The 45-day window for public comments on the New York Department of Financial Services’ (NYDFS) recent BitLicense framework continues to shrink, but the barrage of reactions from those with an interest in the industry has yet to lose its momentum.
Most recently, two research fellows from George Mason University’s Mercatus Center co-authored a 14-page response to the BitLicense proposal, highlighting some of its most critical shortcomings.
Jerry Brito and Eli Dourado made a point to laud NYDFS Superintendent Ben Lawsky for his department’s “forward thinking” in outlining rules and regulations specific to virtual currencies, but criticized many of the stipulations found in the BitLicense proposal.
Bitcoin’s ‘unique characteristics’
Lawsky has stated that the fundamental goal for the BitLicense framework is to “strike an appropriate balance that helps protect consumers and root out illegal activity … without stifling beneficial innovation”. Brito and Dourado commend this goal in their proposal, but argue that the BitLicense framework as proposed fails to strike such a balance.
Their response notes that through BitLicenses, the NYDFS aims to develop rules and regulations “tailored specifically for the unique characteristics of virtual currencies”.
To this effect, BitLicenses mirror similar rules and regulations already in place for traditional money transmitting businesses, but Brito and Dourado say that the BitLicense regulations are often more strict than incumbent money transmitting licenses, defeating the purpose of accommodating to the “unique characteristics” of bitcoin and other virtual currencies.
Brito and Dourado argue:
“The obligations faced by BitLicensees should not be any more burdensome than those faced by traditional money transmitters. Otherwise, the new regulatory framework will have the opposite effect of the one intended […] If it is more costly and difficult to acquire a BitLicense than a money transmission license, we should expect less innovation.”
Before highlighting specific instances where the BitLicense framework is particularly onerous, the authors praise Lawsky’s acknowledgement that the rules of BitLicenses should not be “so burdensome or unwieldy that the technology can’t develop”.
A need for more clarity
Part of the problem with the BitLicense framework as proposed, the authors argue, is that some of the definitions included are so broad that non-financial services like Namecoin would be unnecessarily subject to regulation.
They also highlight the distinction between a web wallet like Coinbase and a software wallet like Electrum; since a software wallet provider like Electrum never holds either the public or private key for its users’ bitcoin wallets, they should not be subject to the same regulations as a wallet provider like Coinbase.
Citing the lack of clarity in the current BitLicense proposal, the paper suggests a revision to section 200.2(n)(2) to read:
(2) securing, storing, holding, or maintaining full custody or control of Virtual Currency on behalf
Brito and Dourado also point to further clarifications that are needed in regard to mining pools and operations, notably the ambiguous language classifying individual miners versus mining pool operations.
A major problem with the BitLicense framework as proposed is the inclusion of regulations that puts BitLicensees at a disadvantage compared to traditional money transmitting licensees, the authors argue.
Pointing to examples like the requirement for all employees to submit fingerprints to the NYDFS (for traditional money transmitting licenses, only the applicant must submit fingerprints) and the requirement to collect physical addresses of all parties involved in any transaction, Brito and Dourado criticize the BitLicense proposal as “impractical and counterproductive”.
“As one commentator put it, requiring that Virtual Currency businesses identify all parties to a transaction would be much like requiring Gmail or Yahoo!
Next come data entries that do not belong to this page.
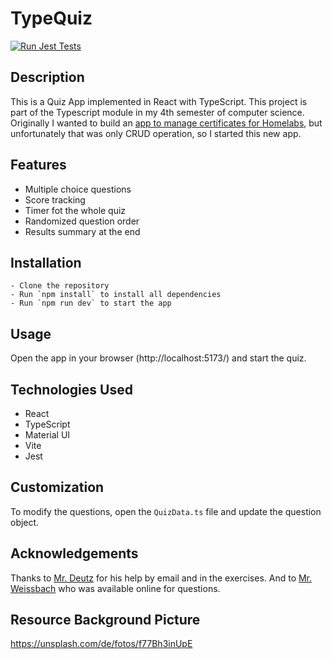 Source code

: # TypeQuiz

[![Run Jest Tests](https://github.com/53845714nF/TypeQuiz/actions/workflows/tests.yml/badge.svg)](https://github.com/53845714nF/TypeQuiz/actions/workflows/tests.yml)

## Description

This is a Quiz App implemented in React with TypeScript.
This project is part of the Typescript module in my 4th semester of computer science.
Originally I wanted to build an [app to manage certificates for Homelabs](https://github.com/53845714nF/veritas),
but unfortunately that was only CRUD operation, so I started this new app.

## Features

- Multiple choice questions
- Score tracking
- Timer fot the whole quiz
- Randomized question order
- Results summary at the end

## Installation

    - Clone the repository
    - Run `npm install` to install all dependencies
    - Run `npm run dev` to start the app

## Usage

Open the app in your browser (http://localhost:5173/) and start the quiz.

## Technologies Used

- React
- TypeScript
- Material UI
- Vite
- Jest

## Customization

To modify the questions, open the `QuizData.ts` file and update the question object.

## Acknowledgements

Thanks to [Mr. Deutz](https://de.linkedin.com/in/benjamin-deutz-222b92142) for his help by email and in the exercises.
And to [Mr. Weissbach](https://github.com/cmdaltent)  who was available online for questions.

## Resource Background Picture

https://unsplash.com/de/fotos/f77Bh3inUpE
Mail to identify and gather the physical address of the recipients of the emails their customers send.”
These stipulations neglect to consider the uniquely open nature of a decentralized currency like bitcoin, and as the authors mention, may very well result in stifling innovators who wish to explore the bitcoin market further.
An on-ramp for startups
Brito and Dourado continue to argue that many of the tedious and burdensome regulations that must be met by BitLicensees are more apt for traditional financial firms, not software-focused startup companies.
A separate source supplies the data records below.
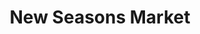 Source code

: ---
title: "New Seasons Market"
url: /portland/new-seasons-market-north-interstate-avenue/
shop: Supermarkt
---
The authors point to the requirement that changes to business must be approved by the superintendent as particularly troublesome, as constant iteration is essential for startups and business model pivots are not rare for young companies:
“Indeed, it is unlikely that Silicon Valley would even exist today if entrepreneurs had to receive written approval from regulators every time they wanted to make a material change to their business model […] The industry has thrived on permissionless innovation.”
Brito and Dourado point out that traditional money transmitter licensees do not face the same requirements for changing their businesses, and that the NYDFS needs to take a more balanced approach in working with startups so that they “do not have the same compliance expenses that the world’s largest financial firms have on day one of their existence”.
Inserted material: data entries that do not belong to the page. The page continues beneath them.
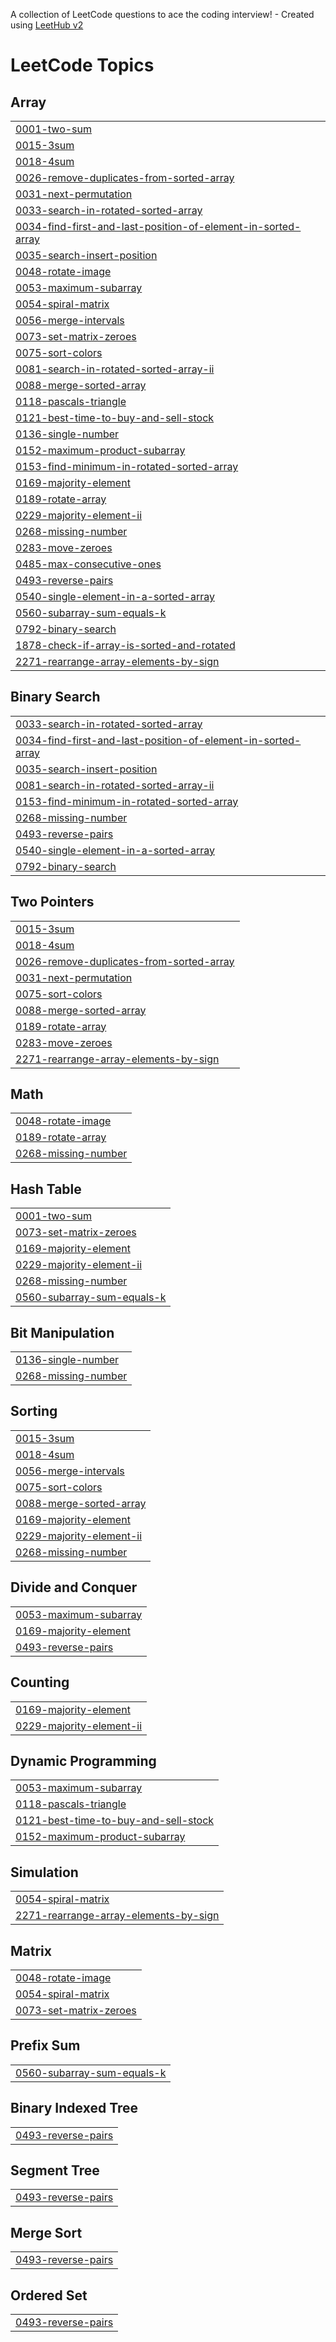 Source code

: A collection of LeetCode questions to ace the coding interview! - Created using [LeetHub v2](https://github.com/arunbhardwaj/LeetHub-2.0)
<!---LeetCode Topics Start-->
# LeetCode Topics
## Array
|  |
| ------- |
| [0001-two-sum](https://github.com/Vivek210404/DSA/tree/master/0001-two-sum) |
| [0015-3sum](https://github.com/Vivek210404/DSA/tree/master/0015-3sum) |
| [0018-4sum](https://github.com/Vivek210404/DSA/tree/master/0018-4sum) |
| [0026-remove-duplicates-from-sorted-array](https://github.com/Vivek210404/DSA/tree/master/0026-remove-duplicates-from-sorted-array) |
| [0031-next-permutation](https://github.com/Vivek210404/DSA/tree/master/0031-next-permutation) |
| [0033-search-in-rotated-sorted-array](https://github.com/Vivek210404/DSA/tree/master/0033-search-in-rotated-sorted-array) |
| [0034-find-first-and-last-position-of-element-in-sorted-array](https://github.com/Vivek210404/DSA/tree/master/0034-find-first-and-last-position-of-element-in-sorted-array) |
| [0035-search-insert-position](https://github.com/Vivek210404/DSA/tree/master/0035-search-insert-position) |
| [0048-rotate-image](https://github.com/Vivek210404/DSA/tree/master/0048-rotate-image) |
| [0053-maximum-subarray](https://github.com/Vivek210404/DSA/tree/master/0053-maximum-subarray) |
| [0054-spiral-matrix](https://github.com/Vivek210404/DSA/tree/master/0054-spiral-matrix) |
| [0056-merge-intervals](https://github.com/Vivek210404/DSA/tree/master/0056-merge-intervals) |
| [0073-set-matrix-zeroes](https://github.com/Vivek210404/DSA/tree/master/0073-set-matrix-zeroes) |
| [0075-sort-colors](https://github.com/Vivek210404/DSA/tree/master/0075-sort-colors) |
| [0081-search-in-rotated-sorted-array-ii](https://github.com/Vivek210404/DSA/tree/master/0081-search-in-rotated-sorted-array-ii) |
| [0088-merge-sorted-array](https://github.com/Vivek210404/DSA/tree/master/0088-merge-sorted-array) |
| [0118-pascals-triangle](https://github.com/Vivek210404/DSA/tree/master/0118-pascals-triangle) |
| [0121-best-time-to-buy-and-sell-stock](https://github.com/Vivek210404/DSA/tree/master/0121-best-time-to-buy-and-sell-stock) |
| [0136-single-number](https://github.com/Vivek210404/DSA/tree/master/0136-single-number) |
| [0152-maximum-product-subarray](https://github.com/Vivek210404/DSA/tree/master/0152-maximum-product-subarray) |
| [0153-find-minimum-in-rotated-sorted-array](https://github.com/Vivek210404/DSA/tree/master/0153-find-minimum-in-rotated-sorted-array) |
| [0169-majority-element](https://github.com/Vivek210404/DSA/tree/master/0169-majority-element) |
| [0189-rotate-array](https://github.com/Vivek210404/DSA/tree/master/0189-rotate-array) |
| [0229-majority-element-ii](https://github.com/Vivek210404/DSA/tree/master/0229-majority-element-ii) |
| [0268-missing-number](https://github.com/Vivek210404/DSA/tree/master/0268-missing-number) |
| [0283-move-zeroes](https://github.com/Vivek210404/DSA/tree/master/0283-move-zeroes) |
| [0485-max-consecutive-ones](https://github.com/Vivek210404/DSA/tree/master/0485-max-consecutive-ones) |
| [0493-reverse-pairs](https://github.com/Vivek210404/DSA/tree/master/0493-reverse-pairs) |
| [0540-single-element-in-a-sorted-array](https://github.com/Vivek210404/DSA/tree/master/0540-single-element-in-a-sorted-array) |
| [0560-subarray-sum-equals-k](https://github.com/Vivek210404/DSA/tree/master/0560-subarray-sum-equals-k) |
| [0792-binary-search](https://github.com/Vivek210404/DSA/tree/master/0792-binary-search) |
| [1878-check-if-array-is-sorted-and-rotated](https://github.com/Vivek210404/DSA/tree/master/1878-check-if-array-is-sorted-and-rotated) |
| [2271-rearrange-array-elements-by-sign](https://github.com/Vivek210404/DSA/tree/master/2271-rearrange-array-elements-by-sign) |
## Binary Search
|  |
| ------- |
| [0033-search-in-rotated-sorted-array](https://github.com/Vivek210404/DSA/tree/master/0033-search-in-rotated-sorted-array) |
| [0034-find-first-and-last-position-of-element-in-sorted-array](https://github.com/Vivek210404/DSA/tree/master/0034-find-first-and-last-position-of-element-in-sorted-array) |
| [0035-search-insert-position](https://github.com/Vivek210404/DSA/tree/master/0035-search-insert-position) |
| [0081-search-in-rotated-sorted-array-ii](https://github.com/Vivek210404/DSA/tree/master/0081-search-in-rotated-sorted-array-ii) |
| [0153-find-minimum-in-rotated-sorted-array](https://github.com/Vivek210404/DSA/tree/master/0153-find-minimum-in-rotated-sorted-array) |
| [0268-missing-number](https://github.com/Vivek210404/DSA/tree/master/0268-missing-number) |
| [0493-reverse-pairs](https://github.com/Vivek210404/DSA/tree/master/0493-reverse-pairs) |
| [0540-single-element-in-a-sorted-array](https://github.com/Vivek210404/DSA/tree/master/0540-single-element-in-a-sorted-array) |
| [0792-binary-search](https://github.com/Vivek210404/DSA/tree/master/0792-binary-search) |
## Two Pointers
|  |
| ------- |
| [0015-3sum](https://github.com/Vivek210404/DSA/tree/master/0015-3sum) |
| [0018-4sum](https://github.com/Vivek210404/DSA/tree/master/0018-4sum) |
| [0026-remove-duplicates-from-sorted-array](https://github.com/Vivek210404/DSA/tree/master/0026-remove-duplicates-from-sorted-array) |
| [0031-next-permutation](https://github.com/Vivek210404/DSA/tree/master/0031-next-permutation) |
| [0075-sort-colors](https://github.com/Vivek210404/DSA/tree/master/0075-sort-colors) |
| [0088-merge-sorted-array](https://github.com/Vivek210404/DSA/tree/master/0088-merge-sorted-array) |
| [0189-rotate-array](https://github.com/Vivek210404/DSA/tree/master/0189-rotate-array) |
| [0283-move-zeroes](https://github.com/Vivek210404/DSA/tree/master/0283-move-zeroes) |
| [2271-rearrange-array-elements-by-sign](https://github.com/Vivek210404/DSA/tree/master/2271-rearrange-array-elements-by-sign) |
## Math
|  |
| ------- |
| [0048-rotate-image](https://github.com/Vivek210404/DSA/tree/master/0048-rotate-image) |
| [0189-rotate-array](https://github.com/Vivek210404/DSA/tree/master/0189-rotate-array) |
| [0268-missing-number](https://github.com/Vivek210404/DSA/tree/master/0268-missing-number) |
## Hash Table
|  |
| ------- |
| [0001-two-sum](https://github.com/Vivek210404/DSA/tree/master/0001-two-sum) |
| [0073-set-matrix-zeroes](https://github.com/Vivek210404/DSA/tree/master/0073-set-matrix-zeroes) |
| [0169-majority-element](https://github.com/Vivek210404/DSA/tree/master/0169-majority-element) |
| [0229-majority-element-ii](https://github.com/Vivek210404/DSA/tree/master/0229-majority-element-ii) |
| [0268-missing-number](https://github.com/Vivek210404/DSA/tree/master/0268-missing-number) |
| [0560-subarray-sum-equals-k](https://github.com/Vivek210404/DSA/tree/master/0560-subarray-sum-equals-k) |
## Bit Manipulation
|  |
| ------- |
| [0136-single-number](https://github.com/Vivek210404/DSA/tree/master/0136-single-number) |
| [0268-missing-number](https://github.com/Vivek210404/DSA/tree/master/0268-missing-number) |
## Sorting
|  |
| ------- |
| [0015-3sum](https://github.com/Vivek210404/DSA/tree/master/0015-3sum) |
| [0018-4sum](https://github.com/Vivek210404/DSA/tree/master/0018-4sum) |
| [0056-merge-intervals](https://github.com/Vivek210404/DSA/tree/master/0056-merge-intervals) |
| [0075-sort-colors](https://github.com/Vivek210404/DSA/tree/master/0075-sort-colors) |
| [0088-merge-sorted-array](https://github.com/Vivek210404/DSA/tree/master/0088-merge-sorted-array) |
| [0169-majority-element](https://github.com/Vivek210404/DSA/tree/master/0169-majority-element) |
| [0229-majority-element-ii](https://github.com/Vivek210404/DSA/tree/master/0229-majority-element-ii) |
| [0268-missing-number](https://github.com/Vivek210404/DSA/tree/master/0268-missing-number) |
## Divide and Conquer
|  |
| ------- |
| [0053-maximum-subarray](https://github.com/Vivek210404/DSA/tree/master/0053-maximum-subarray) |
| [0169-majority-element](https://github.com/Vivek210404/DSA/tree/master/0169-majority-element) |
| [0493-reverse-pairs](https://github.com/Vivek210404/DSA/tree/master/0493-reverse-pairs) |
## Counting
|  |
| ------- |
| [0169-majority-element](https://github.com/Vivek210404/DSA/tree/master/0169-majority-element) |
| [0229-majority-element-ii](https://github.com/Vivek210404/DSA/tree/master/0229-majority-element-ii) |
## Dynamic Programming
|  |
| ------- |
| [0053-maximum-subarray](https://github.com/Vivek210404/DSA/tree/master/0053-maximum-subarray) |
| [0118-pascals-triangle](https://github.com/Vivek210404/DSA/tree/master/0118-pascals-triangle) |
| [0121-best-time-to-buy-and-sell-stock](https://github.com/Vivek210404/DSA/tree/master/0121-best-time-to-buy-and-sell-stock) |
| [0152-maximum-product-subarray](https://github.com/Vivek210404/DSA/tree/master/0152-maximum-product-subarray) |
## Simulation
|  |
| ------- |
| [0054-spiral-matrix](https://github.com/Vivek210404/DSA/tree/master/0054-spiral-matrix) |
| [2271-rearrange-array-elements-by-sign](https://github.com/Vivek210404/DSA/tree/master/2271-rearrange-array-elements-by-sign) |
## Matrix
|  |
| ------- |
| [0048-rotate-image](https://github.com/Vivek210404/DSA/tree/master/0048-rotate-image) |
| [0054-spiral-matrix](https://github.com/Vivek210404/DSA/tree/master/0054-spiral-matrix) |
| [0073-set-matrix-zeroes](https://github.com/Vivek210404/DSA/tree/master/0073-set-matrix-zeroes) |
## Prefix Sum
|  |
| ------- |
| [0560-subarray-sum-equals-k](https://github.com/Vivek210404/DSA/tree/master/0560-subarray-sum-equals-k) |
## Binary Indexed Tree
|  |
| ------- |
| [0493-reverse-pairs](https://github.com/Vivek210404/DSA/tree/master/0493-reverse-pairs) |
## Segment Tree
|  |
| ------- |
| [0493-reverse-pairs](https://github.com/Vivek210404/DSA/tree/master/0493-reverse-pairs) |
## Merge Sort
|  |
| ------- |
| [0493-reverse-pairs](https://github.com/Vivek210404/DSA/tree/master/0493-reverse-pairs) |
## Ordered Set
|  |
| ------- |
| [0493-reverse-pairs](https://github.com/Vivek210404/DSA/tree/master/0493-reverse-pairs) |
<!---LeetCode Topics End-->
In conclusion, they explicilty commend Lawsky and the NYDFS for proactively approaching bitcoin regulation, but call for further revisions to be made to the BitLicense framework.
The authors suggest an additional 45-day comment window to be instated for final comments to be made on the new draft of the BitLicense regulations, in hopes of finding the right balance between preventing money laundering and fostering innovation in New York state.